Not so much hunting clubs here but we do have a rather well to do doctor that keeps buying up land then rents it to only one person, also have an investment group in the area that does the same. Then of course have the guy in the area that married into the Lester Sumrall family, a grand daughter I think. If he cant rent a piece he just buys it instead. But at least all this is farmed yet.


----------



## Teslan (Aug 20, 2011)

mlappin said:


> Not so much hunting clubs here but we do have a rather well to do doctor that keeps buying up land then rents it to only one person, also have an investment group in the area that does the same. Then of course have the guy in the area that married into the Lester Sumrall family, a grand daughter I think. If he cant rent a piece he just buys it instead. But at least all this is farmed yet.


Same thing sorta has happened here with a well to do doctor buying up land to rent to a family friend.


----------



## hillside hay (Feb 4, 2013)

Shill buyers here too. Or CRP . That program has destroyed 10's of thousands of acres in NY. For what I've paid to reclaim that ground I should have mm over to Ohio and paid 10k per acre. In too deep now.


----------



## skyrydr2 (Oct 25, 2015)

Just wait for the government to ruin trade relations and then the farmers can all go on strike at the same time! Let all the slickers get hungry...then they might have a different outlook on things...


----------



## SCtrailrider (May 1, 2016)

Around here it's "country subdivisions" all the dairy's are gone, a few hold out cattlemen, older farmers sell everything but a couple ac with there house in the middle then the city folk take over..


----------



## endrow (Dec 15, 2011)

I think there are some good Gov Programs and have participated in them . I am in favor of good conservation practices but I am not a fan of CREP or CRP or EQUIP. When I bought the last drill a guy told me I was crazy to have paid for mine . he got the money for a notill drill threw CREP.Later he told me he was trying to give the money back to get out of the commitment ,the things the government was requiring him to do were crazy.


----------



## PaMike (Dec 7, 2013)

Neighbor never did get the money the dealer promised they could get him for a notill Kinze planter he bought... I have no time for EQUIP. Its all standardized forms and no common sense decision making...


----------



## RuttedField (Apr 24, 2016)

I am good friends with an old dairy farmer who helped get EQUIP Implemented on the national level. The issue was the conservation practices they were cramming down farmers throats was too much and there needed to be a way to pay for them. It worked well then, BUT...and this is a huge BUT...the Soil and Water Conservation Districts were the governing body over the USDA-NRCS. That was because in 1934 the government knew the USDA-NRCS would get nowhere with government telling farmers what to do, so they had LOCAL representation as a sort of middleman. TimSouth and my wife serve in that capacity today, but the USDA-NRCS policy has changed...at least here in Maine.

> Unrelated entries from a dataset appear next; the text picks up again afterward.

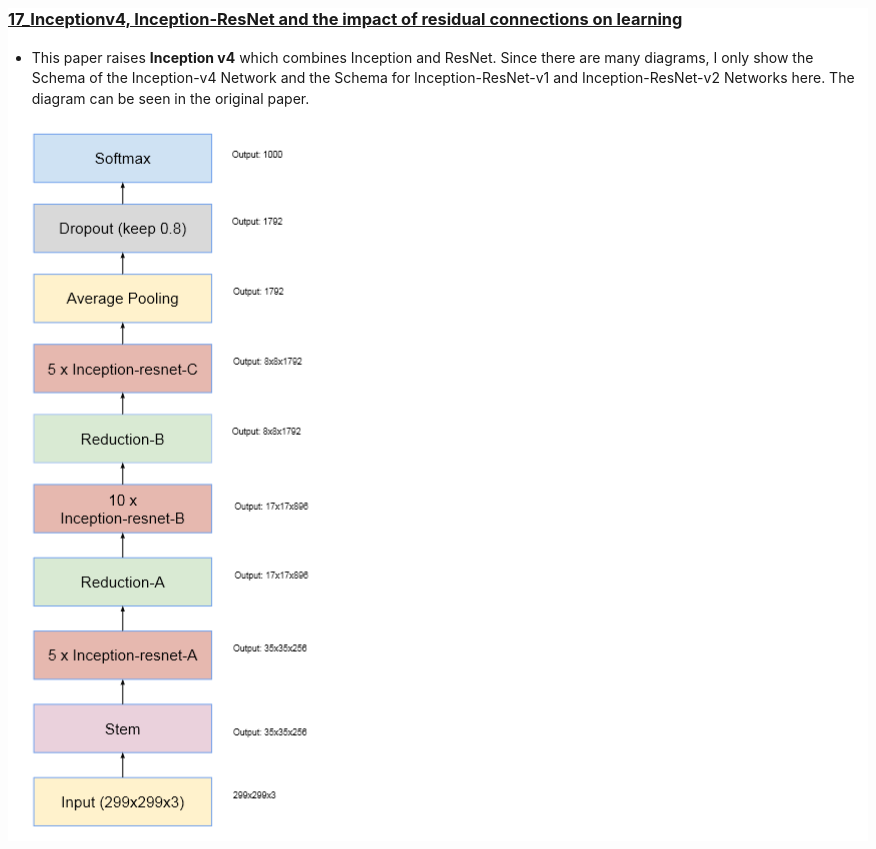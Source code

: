 ### [17_Inceptionv4, Inception-ResNet and the impact of residual connections on learning](http://arxiv.org/abs/1602.07261)

- This paper raises **Inception v4** which combines Inception and ResNet. Since there are many diagrams, I only show the Schema of the Inception-v4 Network and the Schema for Inception-ResNet-v1 and Inception-ResNet-v2 Networks here. The diagram can be seen in the original paper.

![Schema of Inception-v4 Network](/images/DailyPaper/02/33.png "Schema of Inception-v4 Network")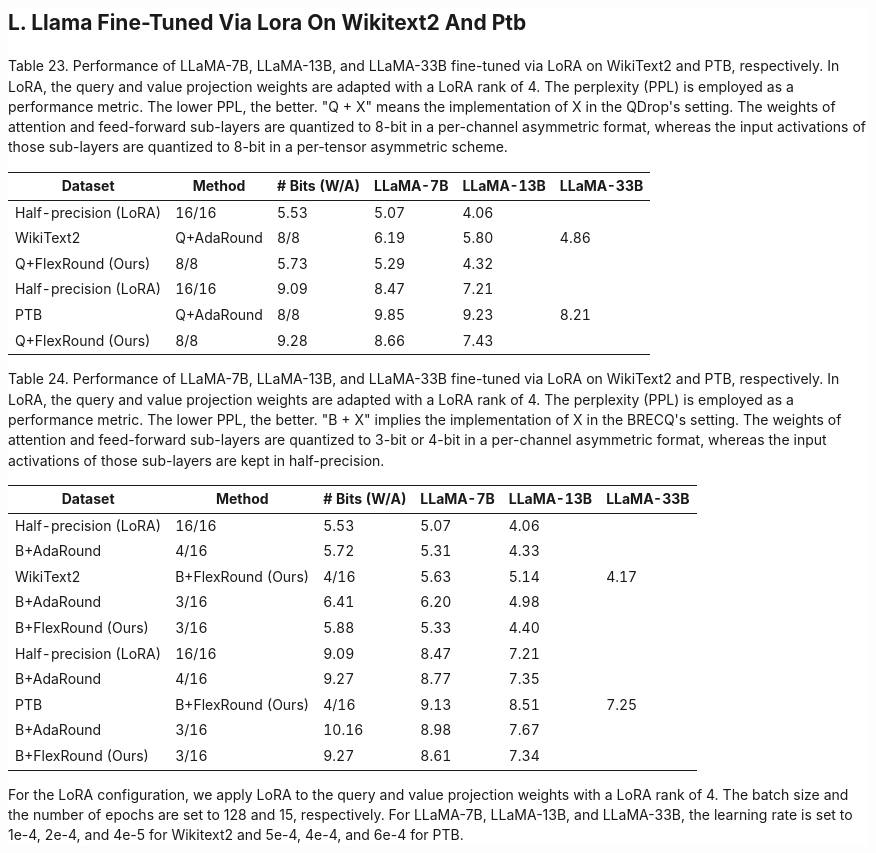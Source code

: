 ## L. Llama Fine-Tuned Via Lora On Wikitext2 And Ptb

Table 23. Performance of LLaMA-7B, LLaMA-13B, and LLaMA-33B fine-tuned via LoRA on WikiText2 and PTB, respectively. In LoRA, the query and value projection weights are adapted with a LoRA rank of 4. The perplexity (PPL) is employed as a performance metric. The lower PPL, the better. "Q + X" means the implementation of X in the QDrop's setting. The weights of attention and feed-forward sub-layers are quantized to 8-bit in a per-channel asymmetric format, whereas the input activations of those sub-layers are quantized to 8-bit in a per-tensor asymmetric scheme.

| Dataset               | Method     | # Bits (W/A)   | LLaMA-7B   | LLaMA-13B   | LLaMA-33B   |
|-----------------------|------------|----------------|------------|-------------|-------------|
| Half-precision (LoRA) | 16/16      | 5.53           | 5.07       | 4.06        |             |
| WikiText2             | Q+AdaRound | 8/8            | 6.19       | 5.80        | 4.86        |
| Q+FlexRound (Ours)    | 8/8        | 5.73           | 5.29       | 4.32        |             |
| Half-precision (LoRA) | 16/16      | 9.09           | 8.47       | 7.21        |             |
| PTB                   | Q+AdaRound | 8/8            | 9.85       | 9.23        | 8.21        |
| Q+FlexRound (Ours)    | 8/8        | 9.28           | 8.66       | 7.43        |             |

Table 24. Performance of LLaMA-7B, LLaMA-13B, and LLaMA-33B fine-tuned via LoRA on WikiText2 and PTB, respectively. In LoRA, the query and value projection weights are adapted with a LoRA rank of 4. The perplexity (PPL) is employed as a performance metric. The lower PPL, the better. "B + X" implies the implementation of X in the BRECQ's setting. The weights of attention and feed-forward sub-layers are quantized to 3-bit or 4-bit in a per-channel asymmetric format, whereas the input activations of those sub-layers are kept in half-precision.

| Dataset               | Method             | # Bits (W/A)   | LLaMA-7B   | LLaMA-13B   | LLaMA-33B   |
|-----------------------|--------------------|----------------|------------|-------------|-------------|
| Half-precision (LoRA) | 16/16              | 5.53           | 5.07       | 4.06        |             |
| B+AdaRound            | 4/16               | 5.72           | 5.31       | 4.33        |             |
| WikiText2             | B+FlexRound (Ours) | 4/16           | 5.63       | 5.14        | 4.17        |
| B+AdaRound            | 3/16               | 6.41           | 6.20       | 4.98        |             |
| B+FlexRound (Ours)    | 3/16               | 5.88           | 5.33       | 4.40        |             |
| Half-precision (LoRA) | 16/16              | 9.09           | 8.47       | 7.21        |             |
| B+AdaRound            | 4/16               | 9.27           | 8.77       | 7.35        |             |
| PTB                   | B+FlexRound (Ours) | 4/16           | 9.13       | 8.51        | 7.25        |
| B+AdaRound            | 3/16               | 10.16          | 8.98       | 7.67        |             |
| B+FlexRound (Ours)    | 3/16               | 9.27           | 8.61       | 7.34        |             |

For the LoRA configuration, we apply LoRA to the query and value projection weights with a LoRA rank of 4. The batch size and the number of epochs are set to 128 and 15, respectively. For LLaMA-7B, LLaMA-13B, and LLaMA-33B, the learning rate is set to 1e-4, 2e-4, and 4e-5 for Wikitext2 and 5e-4, 4e-4, and 6e-4 for PTB.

The State Conservationist here HATES the soil and Water Conservation Districts and claims all information is confidential so essentially he is pushing the local control out. It is complete sheep poop because we all know anyone who has taken a dime from Government is listed on a website, but the governing body cannot get that same information? The Federal Court that determined the NRCS was in error is all online too. Yet the Soil and Water Conservation District cannot get a map from a NRCS Conservationist, though they are all online and free to download? It makes no sense.

But as Government got bigger, people accepted this. The USDA-NRCS has taken advantage of that and instead of going to local farmers who represent the county, they just institute silly rules as many of you state. It is true, and they have gotten away from the real issues like soil erosion and air quality, and instead focused on what is politically accepted...commonly called "green practices".

In short, when the USDA-NRCS pushed out the Soil and Water Conservation Districts, it became what congress in 1934 made sure was included, farm based reasoning and not politics! That is now gone. A case in point, the USDA-NRCS in Maine decided that "Beginner Farmer" status only means someone interested in soil health. In other words, "green practices"...organic farming, which is political farming, not beginning farmer.

I took a lot of flack on here for filing an appeal against the USDA-NRCS, but what many of you did not realize was I was bringing up the issue of not having an overseeing body which is the Soil and Water Conservation Districts. It was a huge win because a Federal Judge saw this abuse and agreed with me! It is unknown how many beginner farmers in Maine might have asked for technical assistance and got none because our State Conservationist decided to change the meaning of what a beginner farmer is. Now if they had included Soil and Water Conservation Districts, and those members agreed that beginner farmer meant soil health...organic farming...then that would have to be fine because the "system" worked. In this case, in Maine they circumvented the system all together.

But that was me, I took a stand.

The problem with farmers today is, they have the right to make a stand and change these silly rules, but no one joins the Soil and Water Conservation District, or the Farm Service Agency boards, or even shows up to their meetings. Instead...and I am sorry to say this, but they whine how the system is not working for them when they do not participate in the system. It would be like whining that Hilary Clinton is in office yet the person never went in to vote. SAME EXACT THING. You can be heard, I proved that with my appeal, but it takes farmers standing up.


----------